Dans la continuité, la révolution

Face à face avec l’artiste Poirier
Sur la photo : Poirirer | Crédit : Bruno Destombes

Une discussion avec Ali Mafi

Les révolutions se font parfois sans que personne ne les remarque sur le coup. Elles prennent forme tranquillement, au fil de petits changements ici et là qui se mettent en place pour créer quelque chose de plus grand. À un moment donné, les choses ont changé. Il y a définitivement un “avant” et un “après”. Le paysage mental, l’organisation du réel et la façon dont la culture se déploie ne sont plus les mêmes.  

Avec son 12e album en 25 années de carrière, le musicien canadien Poirier précise encore plus sa vision et son art avec clarté. Quiet Revolution propose une ambiance intime et réconfortante où la musique électronique se fond avec la musique acoustique de manière intemporelle grâce à la délicate touche et aux arrangements de Poirier. Une sorte de renouvellement dans la constance car c’est le même état d’esprit qui l’avait guidé sur son précédent album Soft Power; véhiculer une émotion précise en évacuant ce qui est superflu. Pour décrire son nouvel album, disponible dès le 18 Octobre, Poirier confie que “c’est la musique des chemins qui se croisent”.

Une entrevue en quête de simplicité et d’émotion pure.

Sur la photo : Poirirer | Crédit : Bruno Destombes

Ton nom au Québec est synonyme de soirées endiablées, avec des événements comme l’Igloofest, le Piknic Electronik, Bounce le Gros, La Nuit Blanche ou Qualité de Luxe. Si tu as marqué les esprits avec tes sets énergiques, tu explores désormais des ambiances plus intimes, idéales pour une écoute paisible.
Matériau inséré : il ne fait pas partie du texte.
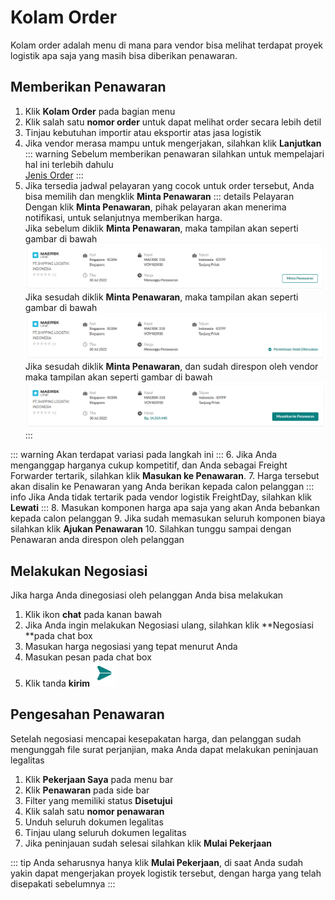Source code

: # Kolam Order
Kolam order adalah menu di mana para vendor bisa melihat terdapat proyek logistik apa saja yang masih bisa diberikan penawaran.

## Memberikan Penawaran
1. Klik **Kolam Order** pada bagian menu
2. Klik salah satu **nomor order** untuk dapat melihat order secara lebih detil
3. Tinjau kebutuhan importir atau eksportir atas jasa logistik
4. Jika vendor merasa mampu untuk mengerjakan, silahkan klik **Lanjutkan**
::: warning
Sebelum memberikan penawaran silahkan untuk mempelajari hal ini terlebih dahulu <br>
[Jenis Order](/overview/jenisorder#_3-order-terpadu-mandiri-hybrid)
:::
5. Jika tersedia jadwal pelayaran yang cocok untuk order tersebut, Anda bisa memilih dan mengklik **Minta Penawaran**
::: details Pelayaran 
Dengan klik **Minta Penawaran**, pihak pelayaran akan menerima notifikasi, untuk selanjutnya memberikan harga. <br>
Jika sebelum diklik **Minta Penawaran**, maka tampilan akan seperti gambar di bawah 
![](2022-07-26-17-20-03.png)
Jika sesudah diklik **Minta Penawaran**, maka tampilan akan seperti gambar di bawah 
![](2022-07-26-17-20-23.png)
Jika sesudah diklik **Minta Penawaran**, dan sudah direspon oleh vendor maka tampilan akan seperti gambar di bawah 
![](2022-07-26-17-24-13.png)
:::

::: warning 
Akan terdapat variasi pada langkah ini
:::
6. Jika Anda menganggap harganya cukup kompetitif, dan Anda sebagai Freight Forwarder tertarik, silahkan klik **Masukan ke Penawaran**.
7. Harga tersebut akan disalin ke Penawaran yang Anda berikan kepada calon pelanggan
::: info
Jika Anda tidak tertarik pada vendor logistik FreightDay, silahkan klik **Lewati**
:::
8. Masukan komponen harga apa saja yang akan Anda bebankan kepada calon pelanggan
9. Jika sudah memasukan seluruh komponen biaya silahkan klik **Ajukan Penawaran**
10. Silahkan tunggu sampai dengan Penawaran anda direspon oleh pelanggan

## Melakukan Negosiasi
Jika harga Anda dinegosiasi oleh pelanggan Anda bisa melakukan 
1. Klik ikon **chat** pada kanan bawah
2. Jika Anda ingin melakukan Negosiasi ulang, silahkan klik **Negosiasi **pada chat box
3. Masukan harga negosiasi yang tepat menurut Anda
4. Masukan pesan pada chat box
5. Klik tanda **kirim** ![](../customer/2022-07-26-14-15-18.png)

## Pengesahan Penawaran
Setelah negosiasi mencapai kesepakatan harga, dan pelanggan sudah mengunggah file surat perjanjian, maka Anda dapat melakukan peninjauan legalitas
1. Klik **Pekerjaan Saya** pada menu bar
2. Klik **Penawaran** pada side bar
3. Filter yang memiliki status **Disetujui**
4. Klik salah satu **nomor penawaran**
5. Unduh seluruh dokumen legalitas
6. Tinjau ulang seluruh dokumen legalitas
7. Jika peninjauan sudah selesai silahkan klik **Mulai Pekerjaan**

::: tip
Anda seharusnya hanya klik **Mulai Pekerjaan**, di saat Anda sudah yakin dapat mengerjakan proyek logistik tersebut, dengan harga yang telah disepakati sebelumnya
:::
Mais on peut toujours danser!

C’est définitivement les deux.
Ma carrière, c’est un mélange de phases. En ce moment, je suis dans une période plus posée.
Mais cet été j’ai enchainé les sets, notamment en première partie de Biga*Ranx et lors d’un long set à la SAT fait uniquement de mes titres allant de l’ambient à des choses très dansantes. Avec Quiet Revolution, je suis désormais dans un format plus « chanson », plus intimiste. C’est un peu comme si j’avais voulu créer un disque qu’on puisse écouter en famille, tout en gardant une touche électronique subtile.

Mais je vais me reprendre rapidement sur le côté dancefloor avec les remix!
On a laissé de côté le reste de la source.